Source texts of formatted documents:
......
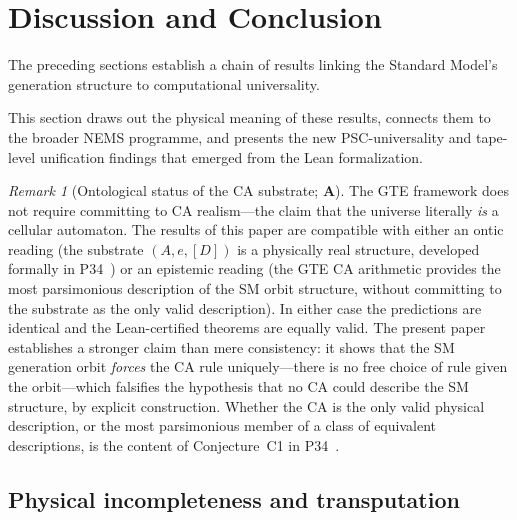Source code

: \documentclass[11pt]{article}
\theoremstyle{remark}
\newtheorem{remark}[theorem]{Remark}
\newcommand{\CatA}{\textbf{A}}
\begin{document}
\section{Discussion and Conclusion}
\label{sec:discussion}

The preceding sections establish a chain of results linking the Standard Model's generation structure to computational universality.

This section draws out the physical meaning of these results, connects them to the broader NEMS programme, and presents the new PSC-universality and tape-level unification findings that emerged from the Lean formalization.

\begin{remark}[Ontological status of the CA substrate; $\CatA$]
\label{rem:ca_ontology}
The GTE framework does not require committing to CA realism---the claim that the
universe literally \emph{is} a cellular automaton.
The results of this paper are compatible with either an ontic reading (the substrate
$(A, e, [D])$ is a physically real structure, developed formally in
P34~\cite{SpivackGTEMobius}) or an epistemic reading (the GTE CA arithmetic provides
the most parsimonious description of the SM orbit structure, without committing to the
substrate as the only valid description).
In either case the predictions are identical and the Lean-certified theorems are equally
valid.
The present paper establishes a stronger claim than mere consistency: it shows that the
SM generation orbit \emph{forces} the CA rule uniquely---there is no free choice of
rule given the orbit---which falsifies the hypothesis that no CA could describe the SM
structure, by explicit construction.
Whether the CA is the only valid physical description, or the most parsimonious member
of a class of equivalent descriptions, is the content of Conjecture~C1 in
P34~\cite{SpivackGTEMobius}.
\end{remark}

\subsection{Physical incompleteness and transputation}
\end{document}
......
**Task directions:**
Only the text of the entries above, transcribed exactly, should be given; leave out pictures.

**Solution to this exercise:**
Source code

: \documentclass[11pt]{article}
\theoremstyle{remark}
\newtheorem{remark}[theorem]{Remark}
\newcommand{\CatA}{\textbf{A}}
\begin{document}
\section{Discussion and Conclusion}
\label{sec:discussion}

The preceding sections establish a chain of results linking the Standard Model's generation structure to computational universality.

This section draws out the physical meaning of these results, connects them to the broader NEMS programme, and presents the new PSC-universality and tape-level unification findings that emerged from the Lean formalization.

\begin{remark}[Ontological status of the CA substrate; $\CatA$]
\label{rem:ca_ontology}
The GTE framework does not require committing to CA realism---the claim that the
universe literally \emph{is} a cellular automaton.
The results of this paper are compatible with either an ontic reading (the substrate
$(A, e, [D])$ is a physically real structure, developed formally in
P34~\cite{SpivackGTEMobius}) or an epistemic reading (the GTE CA arithmetic provides
the most parsimonious description of the SM orbit structure, without committing to the
substrate as the only valid description).
In either case the predictions are identical and the Lean-certified theorems are equally
valid.
The present paper establishes a stronger claim than mere consistency: it shows that the
SM generation orbit \emph{forces} the CA rule uniquely---there is no free choice of
rule given the orbit---which falsifies the hypothesis that no CA could describe the SM
structure, by explicit construction.
Whether the CA is the only valid physical description, or the most parsimonious member
of a class of equivalent descriptions, is the content of Conjecture~C1 in
P34~\cite{SpivackGTEMobius}.
\end{remark}

\subsection{Physical incompleteness and transputation}
\end{document}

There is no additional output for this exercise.